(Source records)
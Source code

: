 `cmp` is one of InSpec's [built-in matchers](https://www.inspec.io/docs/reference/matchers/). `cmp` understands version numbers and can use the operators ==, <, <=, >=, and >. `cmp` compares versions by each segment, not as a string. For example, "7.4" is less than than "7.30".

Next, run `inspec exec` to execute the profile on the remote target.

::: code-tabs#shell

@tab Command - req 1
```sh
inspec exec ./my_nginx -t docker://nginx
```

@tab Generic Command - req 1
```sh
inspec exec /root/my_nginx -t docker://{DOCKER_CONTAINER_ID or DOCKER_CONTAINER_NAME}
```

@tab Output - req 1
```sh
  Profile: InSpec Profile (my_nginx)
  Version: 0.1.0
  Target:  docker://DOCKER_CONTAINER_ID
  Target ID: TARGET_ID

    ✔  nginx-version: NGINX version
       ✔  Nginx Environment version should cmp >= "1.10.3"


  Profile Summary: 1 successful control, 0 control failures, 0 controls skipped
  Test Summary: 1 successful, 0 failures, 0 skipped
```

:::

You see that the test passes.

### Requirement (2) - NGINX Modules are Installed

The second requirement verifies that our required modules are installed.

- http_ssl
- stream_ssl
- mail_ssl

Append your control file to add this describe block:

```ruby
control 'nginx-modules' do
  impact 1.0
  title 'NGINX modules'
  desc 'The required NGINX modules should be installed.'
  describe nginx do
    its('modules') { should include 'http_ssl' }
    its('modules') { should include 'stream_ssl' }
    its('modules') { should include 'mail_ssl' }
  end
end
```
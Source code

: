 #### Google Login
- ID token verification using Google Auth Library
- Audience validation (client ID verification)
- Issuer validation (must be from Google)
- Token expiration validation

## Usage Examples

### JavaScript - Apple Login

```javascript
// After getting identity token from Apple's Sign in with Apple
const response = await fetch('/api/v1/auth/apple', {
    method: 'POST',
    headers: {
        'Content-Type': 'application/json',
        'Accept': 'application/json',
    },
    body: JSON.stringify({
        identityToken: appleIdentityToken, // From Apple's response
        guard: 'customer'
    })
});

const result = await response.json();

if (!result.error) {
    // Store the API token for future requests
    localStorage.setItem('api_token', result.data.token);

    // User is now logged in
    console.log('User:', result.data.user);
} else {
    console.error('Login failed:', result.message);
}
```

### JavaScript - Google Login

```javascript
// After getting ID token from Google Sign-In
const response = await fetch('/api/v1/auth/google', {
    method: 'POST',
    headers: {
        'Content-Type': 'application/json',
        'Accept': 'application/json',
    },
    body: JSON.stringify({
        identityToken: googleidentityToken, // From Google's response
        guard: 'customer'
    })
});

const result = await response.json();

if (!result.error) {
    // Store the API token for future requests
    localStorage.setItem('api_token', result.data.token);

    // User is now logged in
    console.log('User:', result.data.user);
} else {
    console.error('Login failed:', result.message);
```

◆ YOUR TASK
Beginning of the records through the line with "one of InSpec's": return that span exactly and stop there.

◆ ANSWER FOR THIS EXERCISE
Source code

: `cmp` is one of InSpec's [built-in matchers](https://www.inspec.io/docs/reference/matchers/). `cmp` understands version numbers and can use the operators ==, <, <=, >=, and >. `cmp` compares versions by each segment, not as a string. For example, "7.4" is less than than "7.30".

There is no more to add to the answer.